▶ _Dataset records_

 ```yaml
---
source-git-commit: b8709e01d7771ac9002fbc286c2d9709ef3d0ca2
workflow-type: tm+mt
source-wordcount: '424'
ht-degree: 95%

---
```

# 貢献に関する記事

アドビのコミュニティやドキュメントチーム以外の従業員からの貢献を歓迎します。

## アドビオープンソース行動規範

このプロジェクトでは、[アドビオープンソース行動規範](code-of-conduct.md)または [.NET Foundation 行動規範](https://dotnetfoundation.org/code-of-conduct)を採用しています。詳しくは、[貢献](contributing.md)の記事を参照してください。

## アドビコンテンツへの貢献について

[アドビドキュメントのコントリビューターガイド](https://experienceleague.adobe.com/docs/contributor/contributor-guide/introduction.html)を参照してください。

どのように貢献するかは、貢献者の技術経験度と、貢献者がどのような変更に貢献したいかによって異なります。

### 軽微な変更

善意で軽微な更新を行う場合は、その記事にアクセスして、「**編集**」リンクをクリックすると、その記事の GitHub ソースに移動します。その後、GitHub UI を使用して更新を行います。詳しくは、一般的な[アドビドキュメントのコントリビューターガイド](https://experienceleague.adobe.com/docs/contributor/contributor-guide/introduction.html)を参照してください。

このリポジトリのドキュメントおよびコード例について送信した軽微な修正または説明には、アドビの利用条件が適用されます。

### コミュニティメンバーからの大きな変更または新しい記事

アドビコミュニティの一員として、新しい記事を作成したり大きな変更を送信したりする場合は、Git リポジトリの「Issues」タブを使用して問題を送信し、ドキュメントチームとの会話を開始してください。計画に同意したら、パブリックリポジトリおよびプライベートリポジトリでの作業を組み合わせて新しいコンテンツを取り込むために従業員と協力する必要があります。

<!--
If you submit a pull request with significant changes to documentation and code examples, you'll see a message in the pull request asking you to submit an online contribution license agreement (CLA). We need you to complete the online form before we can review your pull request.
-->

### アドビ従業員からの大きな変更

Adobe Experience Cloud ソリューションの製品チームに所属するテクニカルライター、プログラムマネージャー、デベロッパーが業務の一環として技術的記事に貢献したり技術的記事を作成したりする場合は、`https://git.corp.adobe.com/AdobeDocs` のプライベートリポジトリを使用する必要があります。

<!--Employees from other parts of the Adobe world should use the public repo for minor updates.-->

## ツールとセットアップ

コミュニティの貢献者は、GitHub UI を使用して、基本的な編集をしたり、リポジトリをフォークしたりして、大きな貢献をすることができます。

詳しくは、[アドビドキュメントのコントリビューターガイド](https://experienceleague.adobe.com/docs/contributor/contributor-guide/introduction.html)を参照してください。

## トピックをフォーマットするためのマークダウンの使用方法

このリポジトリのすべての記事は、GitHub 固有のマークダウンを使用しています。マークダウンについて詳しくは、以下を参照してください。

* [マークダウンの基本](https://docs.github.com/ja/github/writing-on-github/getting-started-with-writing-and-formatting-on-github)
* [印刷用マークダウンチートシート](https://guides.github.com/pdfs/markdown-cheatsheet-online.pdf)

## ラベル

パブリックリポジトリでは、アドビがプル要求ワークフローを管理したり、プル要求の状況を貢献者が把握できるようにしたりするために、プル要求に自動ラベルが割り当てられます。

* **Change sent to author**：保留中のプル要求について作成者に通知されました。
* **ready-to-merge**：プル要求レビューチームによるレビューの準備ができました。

▶ _What the exercise asks_
All the records above need to be output exactly, with none omitted.

▶ _Your response_
 ```yaml
---
source-git-commit: b8709e01d7771ac9002fbc286c2d9709ef3d0ca2
workflow-type: tm+mt
source-wordcount: '424'
ht-degree: 95%

---
```

# 貢献に関する記事

アドビのコミュニティやドキュメントチーム以外の従業員からの貢献を歓迎します。

## アドビオープンソース行動規範

このプロジェクトでは、[アドビオープンソース行動規範](code-of-conduct.md)または [.NET Foundation 行動規範](https://dotnetfoundation.org/code-of-conduct)を採用しています。詳しくは、[貢献](contributing.md)の記事を参照してください。

## アドビコンテンツへの貢献について

[アドビドキュメントのコントリビューターガイド](https://experienceleague.adobe.com/docs/contributor/contributor-guide/introduction.html)を参照してください。

どのように貢献するかは、貢献者の技術経験度と、貢献者がどのような変更に貢献したいかによって異なります。

### 軽微な変更

善意で軽微な更新を行う場合は、その記事にアクセスして、「**編集**」リンクをクリックすると、その記事の GitHub ソースに移動します。その後、GitHub UI を使用して更新を行います。詳しくは、一般的な[アドビドキュメントのコントリビューターガイド](https://experienceleague.adobe.com/docs/contributor/contributor-guide/introduction.html)を参照してください。

このリポジトリのドキュメントおよびコード例について送信した軽微な修正または説明には、アドビの利用条件が適用されます。

### コミュニティメンバーからの大きな変更または新しい記事

アドビコミュニティの一員として、新しい記事を作成したり大きな変更を送信したりする場合は、Git リポジトリの「Issues」タブを使用して問題を送信し、ドキュメントチームとの会話を開始してください。計画に同意したら、パブリックリポジトリおよびプライベートリポジトリでの作業を組み合わせて新しいコンテンツを取り込むために従業員と協力する必要があります。

<!--
If you submit a pull request with significant changes to documentation and code examples, you'll see a message in the pull request asking you to submit an online contribution license agreement (CLA). We need you to complete the online form before we can review your pull request.
-->

### アドビ従業員からの大きな変更

Adobe Experience Cloud ソリューションの製品チームに所属するテクニカルライター、プログラムマネージャー、デベロッパーが業務の一環として技術的記事に貢献したり技術的記事を作成したりする場合は、`https://git.corp.adobe.com/AdobeDocs` のプライベートリポジトリを使用する必要があります。

<!--Employees from other parts of the Adobe world should use the public repo for minor updates.-->

## ツールとセットアップ

コミュニティの貢献者は、GitHub UI を使用して、基本的な編集をしたり、リポジトリをフォークしたりして、大きな貢献をすることができます。

詳しくは、[アドビドキュメントのコントリビューターガイド](https://experienceleague.adobe.com/docs/contributor/contributor-guide/introduction.html)を参照してください。

## トピックをフォーマットするためのマークダウンの使用方法

このリポジトリのすべての記事は、GitHub 固有のマークダウンを使用しています。マークダウンについて詳しくは、以下を参照してください。

* [マークダウンの基本](https://docs.github.com/ja/github/writing-on-github/getting-started-with-writing-and-formatting-on-github)
* [印刷用マークダウンチートシート](https://guides.github.com/pdfs/markdown-cheatsheet-online.pdf)

## ラベル

パブリックリポジトリでは、アドビがプル要求ワークフローを管理したり、プル要求の状況を貢献者が把握できるようにしたりするために、プル要求に自動ラベルが割り当てられます。

* **Change sent to author**：保留中のプル要求について作成者に通知されました。
* **ready-to-merge**：プル要求レビューチームによるレビューの準備ができました。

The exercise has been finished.